- Current Status
- In Season
- 88 minutes
- Wide Release Date
- Eddie Griffin, Orlando Jones, Garcelle Beauvais-Nilon, Vivica A. Fox, Gary Grubbs, Sterling Macer Jr., Benny Nieves, Daniel Roebuck
- George Gallo
- Kumbaya Productions, Permut Presentations, Rat Entertainment, Touchstone Pictures
- Buena Vista Pictures
- George Gallo
- Comedy, Mystery and Thriller
We gave it a D
Twenty years ago, I sat in a theater waiting to see ”Stir Crazy” and watched a couple of fellow patrons, who looked to be all of 9, saunter down to their seats doing a pitch perfect imitation of Richard Pryor and Gene Wilder in the trailer (”That’s right — we bad!”). The movie hadn’t even started yet, and already these two knew its best gag by heart.

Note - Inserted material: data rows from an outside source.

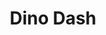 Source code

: ---
title: Dino Dash
layout: project
class_project: yes
project_link: https://github.com/Changer098/CS252-lab6
demo_link: !!null
languages: [JS, HTML, CSS, SQL]
technologies: [Node.js, Socket.io, MSSQL, Azure]
main_screenshot: !!null
screenshots: !!null
--- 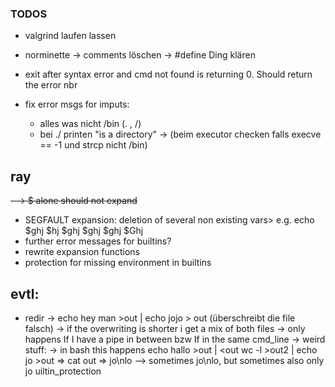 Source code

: ### TODOS

- valgrind laufen lassen

- norminette
	-> comments löschen
	-> #define Ding klären

- exit after syntax error and cmd not found is returning 0. Should return the error nbr

- fix error msgs for imputs:
	- alles was nicht /bin (. , /)
	- bei ./ printen "is a directory"
		-> (beim executor checken falls execve == -1 und strcp nicht /bin)

## ray
~~- -> $ alone should not expand~~
- SEGFAULT expansion: deletion of several non existing vars> e.g. echo $ghj $hj $ghj $ghj $ghj $Ghj
- further error messages for builtins?
- rewrite expansion functions
- protection for missing environment in builtins






## evtl:
- redir
	-> echo hey man >out | echo jojo > out (überschreibt die file falsch)
	  -> if the overwriting is shorter i get a mix of both files
	  -> only happens If I have a pipe in between bzw If in the same cmd_line
	  -> weird stuff:
	  	-> in bash this happens
		echo hallo >out | <out wc -l >out2 | echo jo >out => cat out => jo\nlo
			--> sometimes jo\nlo, but sometimes also only jo
uiltin_protection

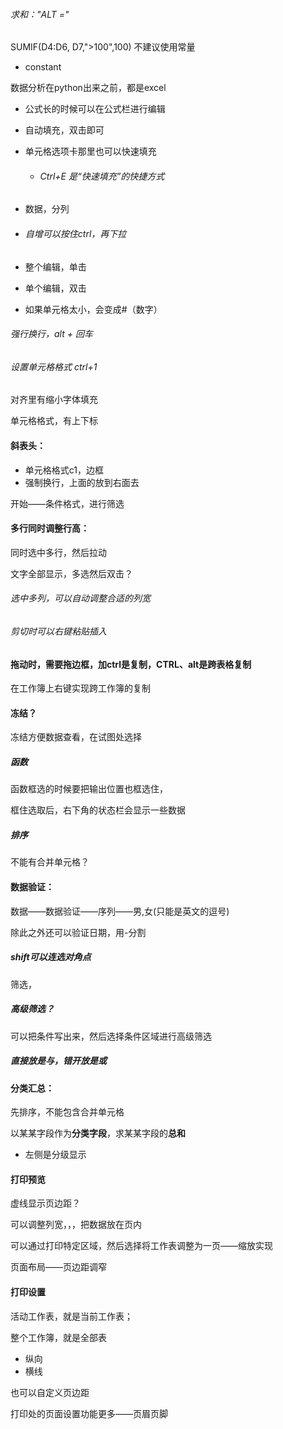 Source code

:###### 求和："ALT =" 

SUMIF(D4:D6, D7,">100",100) 不建议使用常量

- constant

数据分析在python出来之前，都是excel

- 公式长的时候可以在公式栏进行编辑

- 自动填充，双击即可

- 单元格选项卡那里也可以快速填充

  - ###### Ctrl+E 是“快速填充”的快捷方式

- 数据，分列

- ###### 自增可以按住ctrl，再下拉

- 整个编辑，单击
- 单个编辑，双击

- 如果单元格太小，会变成#（数字）



###### 强行换行，alt + 回车

###### 设置单元格格式 ctrl+1

对齐里有缩小字体填充

单元格格式，有上下标

#### 斜表头：

- 单元格格式c1，边框
- 强制换行，上面的放到右面去

开始——条件格式，进行筛选

#### 多行同时调整行高：

同时选中多行，然后拉动

文字全部显示，多选然后双击？

###### 选中多列，可以自动调整合适的列宽

###### 剪切时可以右键粘贴插入

#### 拖动时，需要拖边框，加ctrl是复制，CTRL、alt是跨表格复制

在工作簿上右键实现跨工作簿的复制



#### 冻结？

冻结方便数据查看，在试图处选择

##### 函数

函数框选的时候要把输出位置也框选住，

框住选取后，右下角的状态栏会显示一些数据

##### 排序

不能有合并单元格？

#### 数据验证：

数据——数据验证——序列——男,女(只能是英文的逗号)

除此之外还可以验证日期，用-分割



##### shift可以连选对角点

筛选，

##### 高级筛选？

可以把条件写出来，然后选择条件区域进行高级筛选

##### 直接放是与，错开放是或



#### 分类汇总：

先排序，不能包含合并单元格

以某某字段作为**分类字段**，求某某字段的**总和**

- 左侧是分级显示



#### 打印预览

虚线显示页边距？

可以调整列宽，，，把数据放在页内

可以通过打印特定区域，然后选择将工作表调整为一页——缩放实现

页面布局——页边距调窄



#### 打印设置

活动工作表，就是当前工作表；

整个工作簿，就是全部表

- 纵向
- 横线

也可以自定义页边距

打印处的页面设置功能更多——页眉页脚
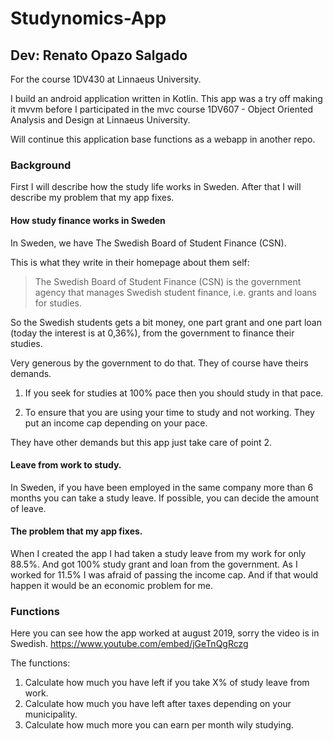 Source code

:# Studynomics-App
## Dev: Renato Opazo Salgado
For the course 1DV430 at Linnaeus University.

I build an android application written in Kotlin. This app was a try off making it mvvm before I participated in the mvc course 1DV607 - Object Oriented Analysis and Design at Linnaeus University. 

Will continue this application base functions as a webapp in another repo. 

### Background

First I will describe how the study life works in Sweden. After that I will describe my problem that my app fixes. 

#### How study finance works in Sweden 
In Sweden, we have The Swedish Board of Student Finance (CSN).

This is what they write in their homepage about them self:

>  The Swedish Board of Student Finance (CSN) is the government agency that manages Swedish student finance, i.e. grants and loans for studies. 

So the Swedish students gets a bit money, one part grant and one part loan (today the interest is at 0,36%), from the government to finance their studies. 

Very generous by the government to do that. They of course have theirs demands.

1) If you seek for studies at 100% pace then you should study in that pace.

2) To ensure that you are using your time to study and not working. They put an income cap depending on your pace. 

They have other demands but this app just take care of point 2.

#### Leave from work to study.

In Sweden, if you have been employed in the same company more than 6 months you can take a study leave. If possible, you can decide the amount of leave. 

#### The problem that my app fixes.

When I created the app I had taken a study leave from my work for only 88.5%. And got 100% study grant and loan from the government. As I worked for 11.5% I was afraid of passing the income cap. And if that would happen it would be an economic problem for me.

 ### Functions
 
 Here you can see how the app worked at august 2019, sorry the video is in Swedish.
 https://www.youtube.com/embed/jGeTnQgRczg
 
 The functions:
 1) Calculate how much you have left if you take X% of study leave from work.
 2) Calculate how much you have left after taxes depending on your municipality.
 3) Calculate how much more you can earn per month wily studying. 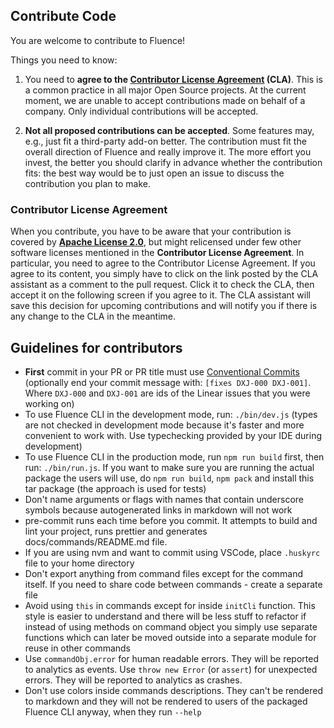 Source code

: ## Contribute Code

You are welcome to contribute to Fluence!

Things you need to know:

1.  You need to **agree to the [Contributor License Agreement](https://gist.github.com/fluencelabs-org/3f4cbb3cc14c1c0fb9ad99d8f7316ed7) (CLA)**. This is a common practice in all major Open Source projects. At the current moment, we are unable to accept contributions made on behalf of a company. Only individual contributions will be accepted.

2.  **Not all proposed contributions can be accepted**. Some features may, e.g., just fit a third-party add-on better. The contribution must fit the overall direction of Fluence and really improve it. The more effort you invest, the better you should clarify in advance whether the contribution fits: the best way would be to just open an issue to discuss the contribution you plan to make.

### Contributor License Agreement

When you contribute, you have to be aware that your contribution is covered by **[Apache License 2.0](./LICENSE)**, but might relicensed under few other software licenses mentioned in the **Contributor License Agreement**.  In particular, you need to agree to the Contributor License Agreement. If you agree to its content, you simply have to click on the link posted by the CLA assistant as a comment to the pull request. Click it to check the CLA, then accept it on the following screen if you agree to it. The CLA assistant will save this decision for upcoming contributions and will notify you if there is any change to the CLA in the meantime.

## Guidelines for contributors

- **First** commit in your PR or PR title must use [Conventional Commits](https://www.conventionalcommits.org/) (optionally end your commit message with: `[fixes DXJ-000 DXJ-001]`. Where `DXJ-000` and `DXJ-001` are ids of the Linear issues that you were working on)
- To use Fluence CLI in the development mode, run: `./bin/dev.js` (types are not checked in development mode because it's faster and more convenient to work with. Use typechecking provided by your IDE during development)
- To use Fluence CLI in the production mode, run `npm run build` first, then run: `./bin/run.js`. If you want to make sure you are running the actual package the users will use, do `npm run build`, `npm pack` and install this tar package (the approach is used for tests)
- Don't name arguments or flags with names that contain underscore symbols because autogenerated links in markdown will not work
- pre-commit runs each time before you commit. It attempts to build and lint your project, runs prettier and generates docs/commands/README.md file. 
- If you are using nvm and want to commit using VSCode, place `.huskyrc` file to your home directory
- Don't export anything from command files except for the command itself. If you need to share code between commands - create a separate file
- Avoid using `this` in commands except for inside `initCli` function. This style is easier to understand and there will be less stuff to refactor if instead of using methods on command object you simply use separate functions which can later be moved outside into a separate module for reuse in other commands
- Use `commandObj.error` for human readable errors. They will be reported to analytics as events. Use `throw new Error` (or `assert`) for unexpected errors. They will be reported to analytics as crashes.
- Don't use colors inside commands descriptions. They can't be rendered to markdown and they will not be rendered to users of the packaged Fluence CLI anyway, when they run `--help`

They might have felt right at home watching Double Take, another racial cartoon buddy movie that eagerly flogs its best laugh — indeed, its only laugh — in the trailer. Daryl (Orlando Jones), a refined Wall Street banker on the run from a drug cartel, has traded places with Freddy (Eddie Griffin), a nattering hustler whose bony, toothy face is engulfed in an explosion of flyaway hair. Daryl, launching into a shameless caricature of a ghetto lush, proceeds to chew out an Amtrak waiter for the crime of not having in stock any ”Schlitz!? malt!? licka!” Good joke. End of the movie’s humorous imagination.
”Double Take” is one of those ineptly laborious ”comic thrillers” in which the plot, which ought to be a rinky dink skeleton for gags, ends up shooting off into more arbitrary convolutions than a script conference for ”Mission: Impossible 6.” The hook of the movie is, or should have been, watching the yuppie and the street hustler at once mock and inhabit each other’s roles. Instead, they simply exchange outfits and act, for the most part, like their old predictable selves.
The movie celebrates a quaintly nostalgic, retro ’80s image of street fashion insignia (Kangol caps, break dancing, gold chains that look like they just fell off the necks of Run DMC), and since Griffin, with his stylized croaky rasp, carries on like an idiot white movie executive’s idea of ”the new Chris Tucker,” the movie seems to be working overtime to make even its wildest performer look as harmless as possible. That’s not funny — it’s the Hollywood shuffle.